■ Work required
Go through the entries below and count the lines where "pbResults" occurs. Give nothing but that number.

[Saved data entries]
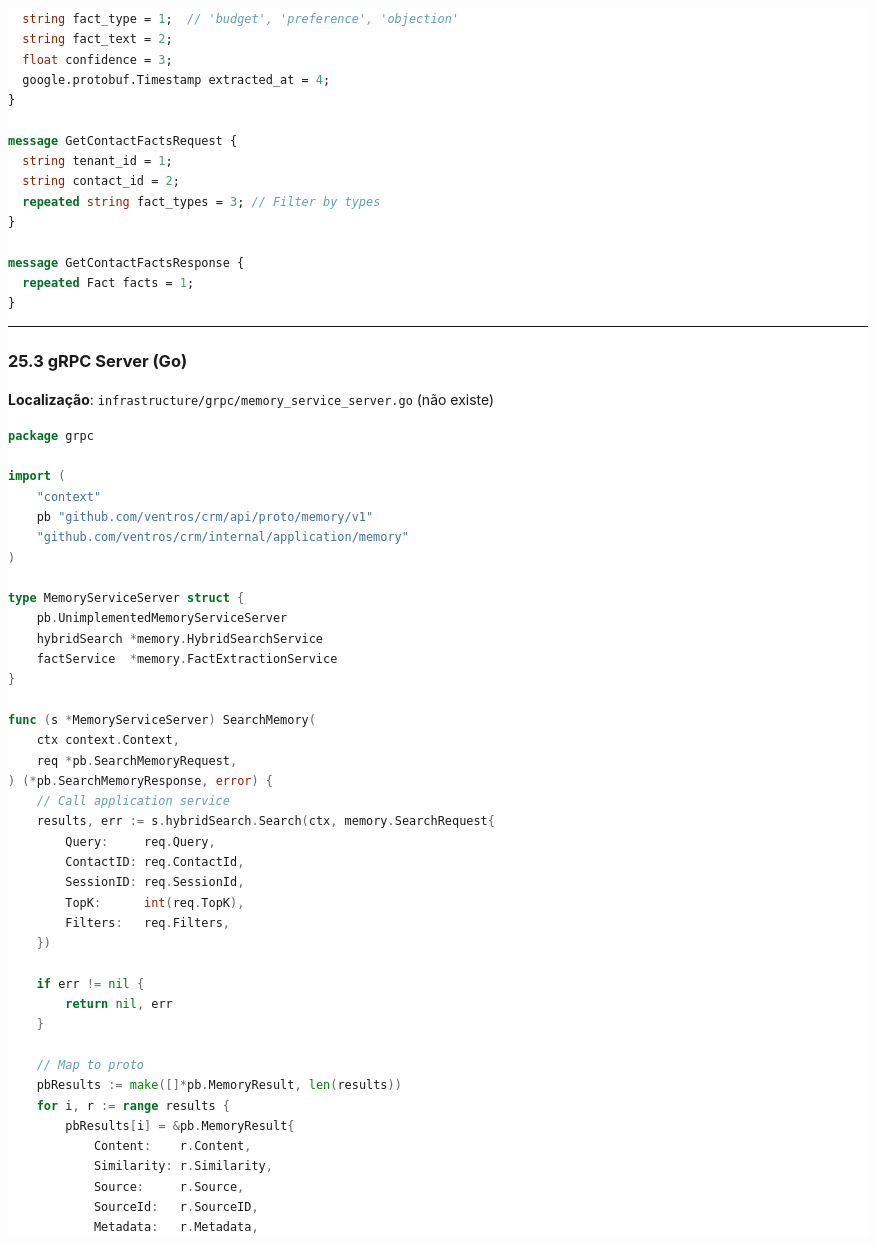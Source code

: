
 ```protobuf
  string fact_type = 1;  // 'budget', 'preference', 'objection'
  string fact_text = 2;
  float confidence = 3;
  google.protobuf.Timestamp extracted_at = 4;
}

message GetContactFactsRequest {
  string tenant_id = 1;
  string contact_id = 2;
  repeated string fact_types = 3; // Filter by types
}

message GetContactFactsResponse {
  repeated Fact facts = 1;
}
```

---

### 25.3 gRPC Server (Go)

**Localização**: `infrastructure/grpc/memory_service_server.go` (não existe)

```go
package grpc

import (
    "context"
    pb "github.com/ventros/crm/api/proto/memory/v1"
    "github.com/ventros/crm/internal/application/memory"
)

type MemoryServiceServer struct {
    pb.UnimplementedMemoryServiceServer
    hybridSearch *memory.HybridSearchService
    factService  *memory.FactExtractionService
}

func (s *MemoryServiceServer) SearchMemory(
    ctx context.Context,
    req *pb.SearchMemoryRequest,
) (*pb.SearchMemoryResponse, error) {
    // Call application service
    results, err := s.hybridSearch.Search(ctx, memory.SearchRequest{
        Query:     req.Query,
        ContactID: req.ContactId,
        SessionID: req.SessionId,
        TopK:      int(req.TopK),
        Filters:   req.Filters,
    })

    if err != nil {
        return nil, err
    }

    // Map to proto
    pbResults := make([]*pb.MemoryResult, len(results))
    for i, r := range results {
        pbResults[i] = &pb.MemoryResult{
            Content:    r.Content,
            Similarity: r.Similarity,
            Source:     r.Source,
            SourceId:   r.SourceID,
            Metadata:   r.Metadata,
```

■ Answer section
2